Points in space-time will be labelled using a system of coordinates $t,x,y,z$. We could describe the motion of the rocket by expressing three of these coordinates as functions of the other one, like this: $$ x(t),\,y(t),\,z(t). $$ A more general approach is to specify all four of the coordinates as functions of an auxiliary parameter $s$, like this: $$ t(s),\,x(s),\,y(s),\,z(s). $$ This defines a worldline, a curve in space-time that represents the rocket's entire history — where it was and when it was there.

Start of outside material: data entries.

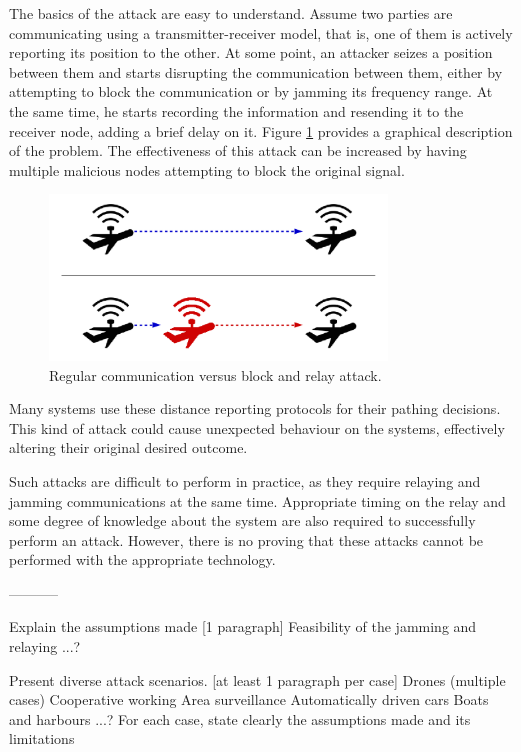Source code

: \documentclass{article}
\begin{document}
The basics of the attack are easy to understand. Assume two parties are communicating using a transmitter-receiver model, that is, one of them is actively reporting its position to the other. At some point, an attacker seizes a position between them and starts disrupting the communication between them, either by attempting to block the communication or by jamming its frequency range. At the same time, he starts recording the information and resending it to the receiver node, adding a brief delay on it. Figure \ref{fig:attackexample1} provides a graphical description of the problem. The effectiveness of this attack can be increased by having multiple malicious nodes attempting to block the original signal.

\begin{figure}[h!]
  \centering
    \includegraphics[width=0.8\textwidth]{images/attack1.png}
  \caption{Regular communication versus block and relay attack.}
  \label{fig:attackexample1}
\end{figure}

Many systems use these distance reporting protocols for their pathing decisions. This kind of attack could cause unexpected behaviour on the systems, effectively altering their original desired outcome. 

Such attacks are difficult to perform in practice, as they require relaying and jamming communications at the same time. Appropriate timing on the relay and some degree of knowledge about the system are also required to successfully perform an attack. However, there is no proving that these attacks cannot be performed with the appropriate technology.


-----------


Explain the assumptions made [1 paragraph]
   Feasibility of the jamming and relaying
   ...?
   
Present diverse attack scenarios. [at least 1 paragraph per case]
   Drones (multiple cases)
     Cooperative working
     Area surveillance
   Automatically driven cars
   Boats and harbours
  ...?
For each case, state clearly the assumptions made and its limitations
\end{document}
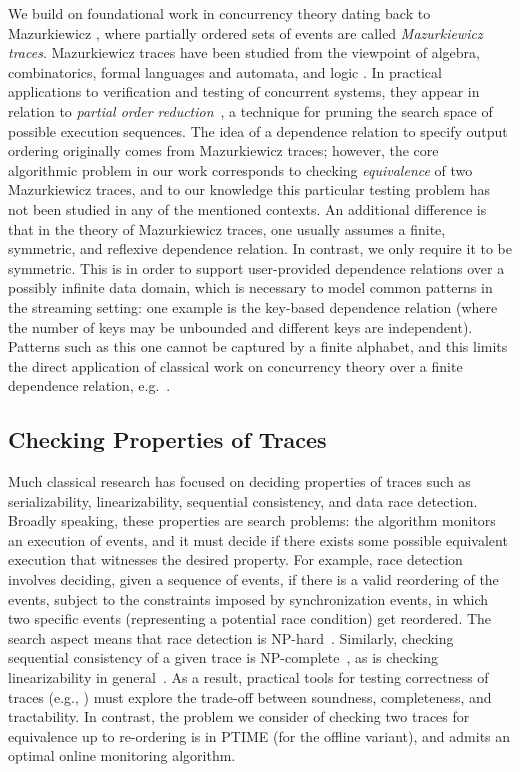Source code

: We build on foundational work in concurrency theory dating back to Mazurkiewicz \cite{mazurkiewicz1986trace}, where partially ordered sets of events are called \emph{Mazurkiewicz traces}. Mazurkiewicz traces have been studied from the
viewpoint of algebra, combinatorics, formal languages and automata, and
logic \cite{DiekertR1995}. In practical applications to verification and
testing of concurrent systems, they appear in relation to
\emph{partial order reduction}~\cite{God96,Peled94}, a technique for
pruning the search space of possible execution sequences.
The idea of a dependence relation to specify output ordering originally comes from Mazurkiewicz traces; however, the core algorithmic problem in our work corresponds to checking \emph{equivalence} of two Mazurkiewicz traces, and to our knowledge this particular testing problem has not been studied in any of the mentioned contexts.
An additional difference is that in the theory of Mazurkiewicz traces, one usually assumes a finite, symmetric, and reflexive dependence relation. In contrast, we only require it to be symmetric. This is in order to support user-provided dependence relations over a possibly infinite data domain, which is necessary to model common patterns in the streaming setting: one example is the key-based dependence relation (where the number of keys may be unbounded and different keys are independent). Patterns such as this one cannot be captured by a finite alphabet, and this limits the direct application of classical work on concurrency theory over a finite dependence relation, e.g.~\cite{DiekertR1995}.

\subsection{Checking Properties of Traces}

Much classical research has focused on deciding properties of traces such as serializability, linearizability, sequential consistency, and data race detection.
Broadly speaking, these properties are search problems: the algorithm monitors an execution of events, and it must decide if there exists some possible equivalent execution that witnesses the desired property. For example, race detection involves deciding, given a sequence of events, if there is a valid reordering of the events, subject to the constraints imposed by synchronization events, in which two specific events (representing a potential race condition) get reordered. The search aspect means that race detection is NP-hard~\cite{netzer1990complexity,netzer1992race}.
Similarly, checking sequential consistency of a given trace is NP-complete~\cite{gibbons1992complexity},
as is checking linearizability in general~\cite{gibbons1997testing}.
As a result, practical tools for testing correctness of traces (e.g., \cite{savage1997eraser,park2011efficient,sen2008race,wing1993testing,burckhardt2010line,lowe2017testing}) must explore the trade-off between soundness, completeness, and tractability.
In contrast, the problem we consider of checking two traces for equivalence up to re-ordering is in PTIME (for the offline variant), and admits an optimal online monitoring algorithm.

The coordinates $t,x,y,z$ are just convenient labels for points in space-time. The time actually experienced by a passenger on the rocket is called the rocket's proper time $\tau$, which is typically not the same as $t$. This whole formulation is based on the following equation, which says how the proper time $\tau(s)$ at a given point $s$ along the worldline is related to the functions $t(s),x(s),y(s),z(s)$ that define the worldline: $$ \dot\tau^2=A(r)\dot t^2 - \frac{1}{A(r)}\dot r^2 - (\dot{\mathbf{x}}^2-\dot r^2) $$ with $$ A(r) = 1-\frac{\kappa}{r}. $$ An overhead dot means a derivative with respect to $s$, as in $\dot \tau = d\tau/ds$. The abbreviations $$ \mathbf{x}=(x,y,z) \hskip1cm r = \sqrt{x^2+y^2+z^2} \hskip1cm \dot{\mathbf{x}}^2 = \dot x^2+\dot y^2+\dot z^2 $$ are also used. The constant $\kappa$ is $$ \kappa = \frac{2GM}{c^2}, $$ where $G$ is Newton's constant, $M$ is the mass of the earth, and $c$ is the speed of light.
This proper-time equation is valid for $r\geq R$, where $r=R$ represents the surface of the earth. The inequality $R\gg\kappa$ ensures that the denominators in the proper time equation are never zero outside the earth. Inside the earth, the equation is different, but we won't need it here.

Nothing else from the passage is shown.